In my previous post in this series, I posed a question: “Can perfect monitoring still end in failure?” I hope that you have come to the same two conclusions that I’ve come to: nothing made by humans is perfect, and even if monitoring were perfect, we can most certainly fail at the desired outcome. How?
Remember that the goal of monitoring is to detect the incident. Detection is merely one of many steps in a great incident management process. Of course, even if we are perfect in one process step, we can fail at other points along the incident management continuum. End-to-end incident management is outside the scope of this service monitoring series, but it is worth our time to discuss several key points.
Communication is just as important as monitoring
There are at least three key types of communication that must be successful to have a good outcome.
- Communicate to the service desk so they can communicate with end users who call them.

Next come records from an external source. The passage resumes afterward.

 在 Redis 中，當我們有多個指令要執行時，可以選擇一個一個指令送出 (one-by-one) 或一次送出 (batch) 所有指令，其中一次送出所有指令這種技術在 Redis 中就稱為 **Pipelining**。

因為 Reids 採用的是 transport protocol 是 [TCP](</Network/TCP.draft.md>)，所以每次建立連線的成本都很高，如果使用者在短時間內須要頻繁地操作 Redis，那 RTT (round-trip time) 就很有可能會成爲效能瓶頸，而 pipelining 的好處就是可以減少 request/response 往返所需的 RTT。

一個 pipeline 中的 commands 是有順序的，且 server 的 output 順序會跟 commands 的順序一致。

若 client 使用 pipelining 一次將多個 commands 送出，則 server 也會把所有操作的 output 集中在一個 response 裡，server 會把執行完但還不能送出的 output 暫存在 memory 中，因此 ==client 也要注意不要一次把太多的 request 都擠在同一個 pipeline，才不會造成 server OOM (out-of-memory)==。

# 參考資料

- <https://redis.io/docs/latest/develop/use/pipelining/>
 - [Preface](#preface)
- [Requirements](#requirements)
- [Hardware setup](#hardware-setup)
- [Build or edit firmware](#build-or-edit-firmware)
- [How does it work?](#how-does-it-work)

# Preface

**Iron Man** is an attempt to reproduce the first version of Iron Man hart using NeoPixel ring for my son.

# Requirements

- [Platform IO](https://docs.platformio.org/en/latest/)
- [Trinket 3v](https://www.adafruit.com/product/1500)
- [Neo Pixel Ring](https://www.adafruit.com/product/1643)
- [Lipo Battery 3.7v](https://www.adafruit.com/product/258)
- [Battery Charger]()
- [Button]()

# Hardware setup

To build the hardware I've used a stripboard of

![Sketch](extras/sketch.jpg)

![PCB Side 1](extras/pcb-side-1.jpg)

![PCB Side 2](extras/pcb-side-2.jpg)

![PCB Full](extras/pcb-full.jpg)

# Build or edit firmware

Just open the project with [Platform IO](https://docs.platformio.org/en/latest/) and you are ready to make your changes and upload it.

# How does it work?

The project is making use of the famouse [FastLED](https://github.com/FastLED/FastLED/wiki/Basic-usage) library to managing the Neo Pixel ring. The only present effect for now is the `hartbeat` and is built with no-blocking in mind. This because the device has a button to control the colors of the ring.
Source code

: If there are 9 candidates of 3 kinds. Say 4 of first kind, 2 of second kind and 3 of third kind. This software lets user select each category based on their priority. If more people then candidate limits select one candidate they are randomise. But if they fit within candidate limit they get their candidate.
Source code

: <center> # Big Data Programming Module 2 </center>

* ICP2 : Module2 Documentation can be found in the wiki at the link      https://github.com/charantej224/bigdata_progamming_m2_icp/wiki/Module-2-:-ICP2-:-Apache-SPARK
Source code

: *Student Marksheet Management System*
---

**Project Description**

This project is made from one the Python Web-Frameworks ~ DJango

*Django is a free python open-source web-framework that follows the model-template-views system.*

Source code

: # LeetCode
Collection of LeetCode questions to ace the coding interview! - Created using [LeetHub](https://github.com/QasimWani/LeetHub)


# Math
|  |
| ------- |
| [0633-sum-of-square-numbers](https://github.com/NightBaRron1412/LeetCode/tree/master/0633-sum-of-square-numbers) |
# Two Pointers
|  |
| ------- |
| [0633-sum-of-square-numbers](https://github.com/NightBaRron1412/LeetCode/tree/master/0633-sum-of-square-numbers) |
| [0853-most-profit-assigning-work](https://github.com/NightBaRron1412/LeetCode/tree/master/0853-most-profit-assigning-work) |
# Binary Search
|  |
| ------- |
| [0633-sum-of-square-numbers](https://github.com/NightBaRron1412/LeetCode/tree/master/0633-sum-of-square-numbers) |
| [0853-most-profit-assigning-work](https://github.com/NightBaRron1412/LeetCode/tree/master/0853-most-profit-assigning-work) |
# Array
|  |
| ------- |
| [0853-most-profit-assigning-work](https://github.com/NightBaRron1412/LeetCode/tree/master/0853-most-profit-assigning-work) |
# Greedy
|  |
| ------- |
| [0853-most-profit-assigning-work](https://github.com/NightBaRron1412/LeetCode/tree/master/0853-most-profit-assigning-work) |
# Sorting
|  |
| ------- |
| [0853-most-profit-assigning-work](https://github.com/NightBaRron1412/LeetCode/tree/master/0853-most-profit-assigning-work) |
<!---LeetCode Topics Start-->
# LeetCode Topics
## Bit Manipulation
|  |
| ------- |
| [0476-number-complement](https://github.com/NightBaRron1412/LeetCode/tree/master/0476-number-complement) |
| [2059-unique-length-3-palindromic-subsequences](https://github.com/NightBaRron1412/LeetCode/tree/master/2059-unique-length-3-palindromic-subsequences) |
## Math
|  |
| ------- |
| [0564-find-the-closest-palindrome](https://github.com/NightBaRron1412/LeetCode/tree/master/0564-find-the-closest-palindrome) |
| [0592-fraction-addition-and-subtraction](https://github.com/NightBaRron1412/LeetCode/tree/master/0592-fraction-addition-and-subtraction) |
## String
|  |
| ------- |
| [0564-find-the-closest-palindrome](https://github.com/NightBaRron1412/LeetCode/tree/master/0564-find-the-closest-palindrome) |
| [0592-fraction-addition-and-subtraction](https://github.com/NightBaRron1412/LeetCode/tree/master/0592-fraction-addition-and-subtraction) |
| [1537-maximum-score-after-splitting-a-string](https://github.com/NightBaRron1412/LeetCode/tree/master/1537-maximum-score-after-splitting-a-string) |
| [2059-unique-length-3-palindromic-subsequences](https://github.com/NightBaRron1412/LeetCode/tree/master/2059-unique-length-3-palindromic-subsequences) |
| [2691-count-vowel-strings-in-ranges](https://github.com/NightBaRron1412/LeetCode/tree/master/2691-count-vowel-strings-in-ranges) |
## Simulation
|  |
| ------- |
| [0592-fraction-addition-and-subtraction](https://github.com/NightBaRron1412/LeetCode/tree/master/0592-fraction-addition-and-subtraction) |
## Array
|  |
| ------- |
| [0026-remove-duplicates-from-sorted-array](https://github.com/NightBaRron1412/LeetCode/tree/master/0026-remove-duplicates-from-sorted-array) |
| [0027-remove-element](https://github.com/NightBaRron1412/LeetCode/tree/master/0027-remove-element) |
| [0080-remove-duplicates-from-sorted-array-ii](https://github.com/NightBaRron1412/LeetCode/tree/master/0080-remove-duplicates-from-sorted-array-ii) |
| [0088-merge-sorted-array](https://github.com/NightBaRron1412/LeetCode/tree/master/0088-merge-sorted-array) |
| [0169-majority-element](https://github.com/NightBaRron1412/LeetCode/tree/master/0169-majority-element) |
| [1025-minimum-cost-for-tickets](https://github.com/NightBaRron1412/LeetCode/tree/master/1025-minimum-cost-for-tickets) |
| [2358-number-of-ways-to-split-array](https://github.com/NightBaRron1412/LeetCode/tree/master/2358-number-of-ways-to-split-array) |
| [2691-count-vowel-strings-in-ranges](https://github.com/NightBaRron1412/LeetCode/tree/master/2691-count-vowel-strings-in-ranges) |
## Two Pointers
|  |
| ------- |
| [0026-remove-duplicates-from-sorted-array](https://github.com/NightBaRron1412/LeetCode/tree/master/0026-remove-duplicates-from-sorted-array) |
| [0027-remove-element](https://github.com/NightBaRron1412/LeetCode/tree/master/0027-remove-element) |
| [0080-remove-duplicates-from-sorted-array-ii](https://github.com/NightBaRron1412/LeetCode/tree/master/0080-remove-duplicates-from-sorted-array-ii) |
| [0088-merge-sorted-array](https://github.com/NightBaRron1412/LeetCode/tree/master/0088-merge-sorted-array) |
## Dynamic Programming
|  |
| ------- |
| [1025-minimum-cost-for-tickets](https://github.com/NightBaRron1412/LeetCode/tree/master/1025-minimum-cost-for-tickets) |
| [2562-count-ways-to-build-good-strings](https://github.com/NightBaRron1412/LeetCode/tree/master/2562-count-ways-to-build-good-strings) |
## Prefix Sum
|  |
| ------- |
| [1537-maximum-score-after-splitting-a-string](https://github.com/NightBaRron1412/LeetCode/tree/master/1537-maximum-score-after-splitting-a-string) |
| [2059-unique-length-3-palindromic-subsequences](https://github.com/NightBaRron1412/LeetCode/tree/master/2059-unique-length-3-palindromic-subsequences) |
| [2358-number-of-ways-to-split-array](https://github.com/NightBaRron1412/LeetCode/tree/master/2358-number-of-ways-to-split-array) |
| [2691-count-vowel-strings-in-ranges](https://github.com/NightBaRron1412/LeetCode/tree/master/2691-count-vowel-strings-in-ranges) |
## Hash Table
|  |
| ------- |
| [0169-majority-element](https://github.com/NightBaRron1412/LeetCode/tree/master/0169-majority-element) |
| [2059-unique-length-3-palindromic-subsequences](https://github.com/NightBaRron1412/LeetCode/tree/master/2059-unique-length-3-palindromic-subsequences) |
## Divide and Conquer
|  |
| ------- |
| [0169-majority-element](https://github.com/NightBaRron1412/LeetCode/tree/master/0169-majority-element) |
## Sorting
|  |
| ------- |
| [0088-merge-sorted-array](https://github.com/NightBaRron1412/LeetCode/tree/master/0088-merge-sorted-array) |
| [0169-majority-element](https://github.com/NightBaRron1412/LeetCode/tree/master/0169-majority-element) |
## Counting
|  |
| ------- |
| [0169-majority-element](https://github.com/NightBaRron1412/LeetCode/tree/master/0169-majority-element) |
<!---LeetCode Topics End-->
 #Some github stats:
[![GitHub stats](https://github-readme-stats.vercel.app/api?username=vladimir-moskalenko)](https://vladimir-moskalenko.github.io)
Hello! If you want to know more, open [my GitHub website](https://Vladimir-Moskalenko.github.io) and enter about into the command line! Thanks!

- This topic takes us back to the very first post in this series: Service Monitoring as a Strategic Opportunity.
- Have you every called your internet service provider (ISP) to let them know that you are impacted and they had no idea? Has that happened even in the midst of a service outage? I hope that experience has not happened to you. If it has, you probably were not very confident in the provider’s ability to run their service.
- Often, a lack of communication is worse than the outage itself. People understand service impact. As humans, we have all had things break. We have run out of fuel in our cars. We have had the soup that we were heating boil over. We understand mistakes and we understand failure. However, we all tend to loathe incompetence. The perception of ‘not being aware’ of a service incident smells of incompetence. What a shame it is for us to detect the incident with monitoring, but fail at communication.
- Communicate to the stakeholders so they do not get surprised.
- Has a service that you run ever had an outage during which your boss was surprised? If so, I am sure that he or she was not very happy.
- Communicate to the end user so they do not even have to call the service desk.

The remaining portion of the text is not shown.